# Task statement
Everything from the opening line of the records below up to and including the line containing "特定于项目的 MPF 类如下所示：" should be retyped exactly, minus the pictures.

# Data for the task
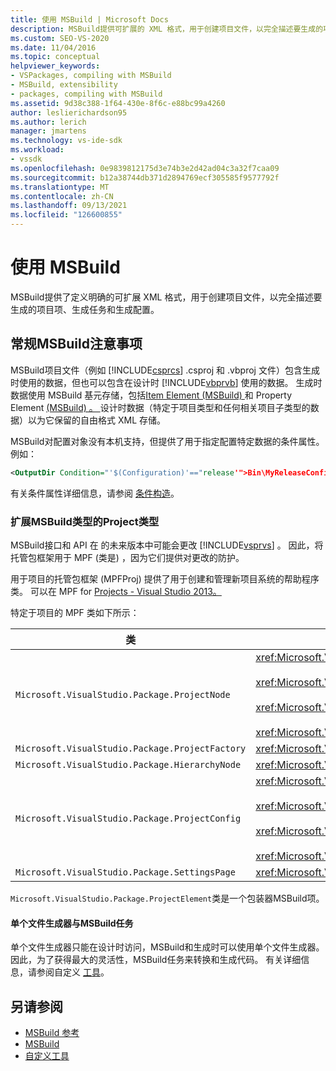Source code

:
 ```yaml
---
title: 使用 MSBuild | Microsoft Docs
description: MSBuild提供可扩展的 XML 格式，用于创建项目文件，以完全描述要生成的项目项、生成任务和生成配置。
ms.custom: SEO-VS-2020
ms.date: 11/04/2016
ms.topic: conceptual
helpviewer_keywords:
- VSPackages, compiling with MSBuild
- MSBuild, extensibility
- packages, compiling with MSBuild
ms.assetid: 9d38c388-1f64-430e-8f6c-e88bc99a4260
author: leslierichardson95
ms.author: lerich
manager: jmartens
ms.technology: vs-ide-sdk
ms.workload:
- vssdk
ms.openlocfilehash: 0e9839812175d3e74b3e2d42ad04c3a32f7caa09
ms.sourcegitcommit: b12a38744db371d2894769ecf305585f9577792f
ms.translationtype: MT
ms.contentlocale: zh-CN
ms.lasthandoff: 09/13/2021
ms.locfileid: "126600855"
---
```

# <a name="using-msbuild"></a>使用 MSBuild
MSBuild提供了定义明确的可扩展 XML 格式，用于创建项目文件，以完全描述要生成的项目项、生成任务和生成配置。

## <a name="general-msbuild-considerations"></a>常规MSBuild注意事项
 MSBuild项目文件（例如 [!INCLUDE[csprcs](../../data-tools/includes/csprcs_md.md)] .csproj 和 .vbproj 文件）包含生成时使用的数据，但也可以包含在设计时 [!INCLUDE[vbprvb](../../code-quality/includes/vbprvb_md.md)] 使用的数据。 生成时数据使用 MSBuild 基元存储，包括[Item Element (MSBuild) ](../../msbuild/item-element-msbuild.md)和 Property Element [ (MSBuild) 。 ](../../msbuild/property-element-msbuild.md) 设计时数据（特定于项目类型和任何相关项目子类型的数据）以为它保留的自由格式 XML 存储。

 MSBuild对配置对象没有本机支持，但提供了用于指定配置特定数据的条件属性。 例如：

```xml
<OutputDir Condition="'$(Configuration)'=="release'">Bin\MyReleaseConfig</OutputDir>
```

 有关条件属性详细信息，请参阅 [条件构造](../../msbuild/msbuild-conditional-constructs.md)。

### <a name="extending-msbuild-for-your-project-type"></a>扩展MSBuild类型的Project类型
 MSBuild接口和 API 在 的未来版本中可能会更改 [!INCLUDE[vsprvs](../../code-quality/includes/vsprvs_md.md)] 。 因此，将托管包框架用于 MPF (类是) ，因为它们提供对更改的防护。

 用于项目的托管包框架 (MPFProj) 提供了用于创建和管理新项目系统的帮助程序类。 可以在 MPF for [Projects - Visual Studio 2013。](https://github.com/tunnelvisionlabs/MPFProj10)

 特定于项目的 MPF 类如下所示：

|类|实现|
|-----------|--------------------|
|`Microsoft.VisualStudio.Package.ProjectNode`|<xref:Microsoft.VisualStudio.Shell.Interop.IVsProject3><br /><br /> <xref:Microsoft.VisualStudio.Shell.Interop.IVsCfgProvider2><br /><br /> <xref:Microsoft.VisualStudio.Shell.Interop.IPersistFileFormat><br /><br /> <xref:Microsoft.VisualStudio.Shell.Interop.IVsSolutionEvents>|
|`Microsoft.VisualStudio.Package.ProjectFactory`|<xref:Microsoft.VisualStudio.Shell.Interop.IVsProjectFactory>|
|`Microsoft.VisualStudio.Package.HierarchyNode`|<xref:Microsoft.VisualStudio.Shell.Interop.IVsHierarchy>|
|`Microsoft.VisualStudio.Package.ProjectConfig`|<xref:Microsoft.VisualStudio.Shell.Interop.IVsCfg><br /><br /> <xref:Microsoft.VisualStudio.Shell.Interop.IVsProjectCfg><br /><br /> <xref:Microsoft.VisualStudio.Shell.Interop.IVsBuildableProjectCfg><br /><br /> <xref:Microsoft.VisualStudio.Shell.Interop.IVsDebuggableProjectCfg>|
|`Microsoft.VisualStudio.Package.SettingsPage`|<xref:Microsoft.VisualStudio.OLE.Interop.IPropertyPageSite>|

 `Microsoft.VisualStudio.Package.ProjectElement`类是一个包装器MSBuild项。

#### <a name="single-file-generators-vs-msbuild-tasks"></a>单个文件生成器与MSBuild任务
 单个文件生成器只能在设计时访问，MSBuild和生成时可以使用单个文件生成器。 因此，为了获得最大的灵活性，MSBuild任务来转换和生成代码。 有关详细信息，请参阅自定义 [工具](../../extensibility/internals/custom-tools.md)。

## <a name="see-also"></a>另请参阅
- [MSBuild 参考](../../msbuild/msbuild-reference.md)
- [MSBuild](../../msbuild/msbuild.md)
- [自定义工具](../../extensibility/internals/custom-tools.md)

# Response below
Source code

:
 ```yaml
---
title: 使用 MSBuild | Microsoft Docs
description: MSBuild提供可扩展的 XML 格式，用于创建项目文件，以完全描述要生成的项目项、生成任务和生成配置。
ms.custom: SEO-VS-2020
ms.date: 11/04/2016
ms.topic: conceptual
helpviewer_keywords:
- VSPackages, compiling with MSBuild
- MSBuild, extensibility
- packages, compiling with MSBuild
ms.assetid: 9d38c388-1f64-430e-8f6c-e88bc99a4260
author: leslierichardson95
ms.author: lerich
manager: jmartens
ms.technology: vs-ide-sdk
ms.workload:
- vssdk
ms.openlocfilehash: 0e9839812175d3e74b3e2d42ad04c3a32f7caa09
ms.sourcegitcommit: b12a38744db371d2894769ecf305585f9577792f
ms.translationtype: MT
ms.contentlocale: zh-CN
ms.lasthandoff: 09/13/2021
ms.locfileid: "126600855"
---
```

# <a name="using-msbuild"></a>使用 MSBuild
MSBuild提供了定义明确的可扩展 XML 格式，用于创建项目文件，以完全描述要生成的项目项、生成任务和生成配置。

## <a name="general-msbuild-considerations"></a>常规MSBuild注意事项
 MSBuild项目文件（例如 [!INCLUDE[csprcs](../../data-tools/includes/csprcs_md.md)] .csproj 和 .vbproj 文件）包含生成时使用的数据，但也可以包含在设计时 [!INCLUDE[vbprvb](../../code-quality/includes/vbprvb_md.md)] 使用的数据。 生成时数据使用 MSBuild 基元存储，包括[Item Element (MSBuild) ](../../msbuild/item-element-msbuild.md)和 Property Element [ (MSBuild) 。 ](../../msbuild/property-element-msbuild.md) 设计时数据（特定于项目类型和任何相关项目子类型的数据）以为它保留的自由格式 XML 存储。

 MSBuild对配置对象没有本机支持，但提供了用于指定配置特定数据的条件属性。 例如：

```xml
<OutputDir Condition="'$(Configuration)'=="release'">Bin\MyReleaseConfig</OutputDir>
```

 有关条件属性详细信息，请参阅 [条件构造](../../msbuild/msbuild-conditional-constructs.md)。

### <a name="extending-msbuild-for-your-project-type"></a>扩展MSBuild类型的Project类型
 MSBuild接口和 API 在 的未来版本中可能会更改 [!INCLUDE[vsprvs](../../code-quality/includes/vsprvs_md.md)] 。 因此，将托管包框架用于 MPF (类是) ，因为它们提供对更改的防护。

 用于项目的托管包框架 (MPFProj) 提供了用于创建和管理新项目系统的帮助程序类。 可以在 MPF for [Projects - Visual Studio 2013。](https://github.com/tunnelvisionlabs/MPFProj10)

 特定于项目的 MPF 类如下所示：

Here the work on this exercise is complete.